[Opening Excerpted data section]
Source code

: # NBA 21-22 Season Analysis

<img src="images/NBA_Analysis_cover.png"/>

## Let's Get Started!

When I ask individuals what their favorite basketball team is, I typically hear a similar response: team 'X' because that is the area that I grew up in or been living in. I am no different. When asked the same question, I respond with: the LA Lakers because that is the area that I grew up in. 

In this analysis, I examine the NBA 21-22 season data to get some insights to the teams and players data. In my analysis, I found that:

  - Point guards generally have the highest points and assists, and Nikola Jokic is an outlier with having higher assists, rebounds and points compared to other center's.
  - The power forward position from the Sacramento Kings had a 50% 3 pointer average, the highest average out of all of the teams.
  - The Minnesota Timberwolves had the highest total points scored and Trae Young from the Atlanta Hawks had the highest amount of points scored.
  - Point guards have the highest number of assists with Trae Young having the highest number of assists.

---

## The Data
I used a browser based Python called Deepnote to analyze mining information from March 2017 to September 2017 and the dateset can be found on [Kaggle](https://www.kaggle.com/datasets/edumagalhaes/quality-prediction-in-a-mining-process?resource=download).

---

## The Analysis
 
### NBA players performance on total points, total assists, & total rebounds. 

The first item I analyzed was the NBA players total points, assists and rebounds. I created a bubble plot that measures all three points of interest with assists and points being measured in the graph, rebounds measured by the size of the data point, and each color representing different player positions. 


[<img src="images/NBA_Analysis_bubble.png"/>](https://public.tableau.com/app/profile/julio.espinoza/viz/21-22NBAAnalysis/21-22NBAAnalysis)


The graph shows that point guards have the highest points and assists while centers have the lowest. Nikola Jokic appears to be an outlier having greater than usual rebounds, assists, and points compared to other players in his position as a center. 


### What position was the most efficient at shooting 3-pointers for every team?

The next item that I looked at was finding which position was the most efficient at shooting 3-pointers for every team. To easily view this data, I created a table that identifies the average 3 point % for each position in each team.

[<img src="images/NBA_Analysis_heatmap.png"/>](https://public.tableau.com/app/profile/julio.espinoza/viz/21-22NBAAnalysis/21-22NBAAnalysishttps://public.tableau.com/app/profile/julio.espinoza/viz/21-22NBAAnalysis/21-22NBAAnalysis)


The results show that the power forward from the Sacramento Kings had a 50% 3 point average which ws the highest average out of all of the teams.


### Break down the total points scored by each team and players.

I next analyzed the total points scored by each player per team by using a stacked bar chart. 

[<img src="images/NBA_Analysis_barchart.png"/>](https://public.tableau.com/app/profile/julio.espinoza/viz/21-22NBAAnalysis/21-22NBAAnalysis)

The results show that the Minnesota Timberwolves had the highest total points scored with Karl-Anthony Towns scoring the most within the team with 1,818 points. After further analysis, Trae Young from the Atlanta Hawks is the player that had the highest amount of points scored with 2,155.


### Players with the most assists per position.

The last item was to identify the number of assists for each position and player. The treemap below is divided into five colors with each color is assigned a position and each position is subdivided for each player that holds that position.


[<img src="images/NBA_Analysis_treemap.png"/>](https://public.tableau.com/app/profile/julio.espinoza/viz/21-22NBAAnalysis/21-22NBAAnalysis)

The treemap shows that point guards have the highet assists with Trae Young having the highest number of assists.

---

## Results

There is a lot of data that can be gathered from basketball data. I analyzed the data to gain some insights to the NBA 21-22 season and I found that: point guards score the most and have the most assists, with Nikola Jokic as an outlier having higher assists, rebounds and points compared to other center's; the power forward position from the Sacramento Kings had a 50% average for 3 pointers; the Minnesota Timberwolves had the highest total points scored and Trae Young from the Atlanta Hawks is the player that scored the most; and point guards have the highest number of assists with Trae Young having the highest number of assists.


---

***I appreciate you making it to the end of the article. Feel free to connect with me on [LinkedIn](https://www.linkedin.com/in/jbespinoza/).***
[Closing Excerpted data section]
**Aim of the task:** Go line by line through the records above and copy each one containing "Sacramento".

**Answer to the exercise:**
  - The power forward position from the Sacramento Kings had a 50% 3 pointer average, the highest average out of all of the teams.
The results show that the power forward from the Sacramento Kings had a 50% 3 point average which ws the highest average out of all of the teams.
There is a lot of data that can be gathered from basketball data. I analyzed the data to gain some insights to the NBA 21-22 season and I found that: point guards score the most and have the most assists, with Nikola Jokic as an outlier having higher assists, rebounds and points compared to other center's; the power forward position from the Sacramento Kings had a 50% average for 3 pointers; the Minnesota Timberwolves had the highest total points scored and Trae Young from the Atlanta Hawks is the player that scored the most; and point guards have the highest number of assists with Trae Young having the highest number of assists.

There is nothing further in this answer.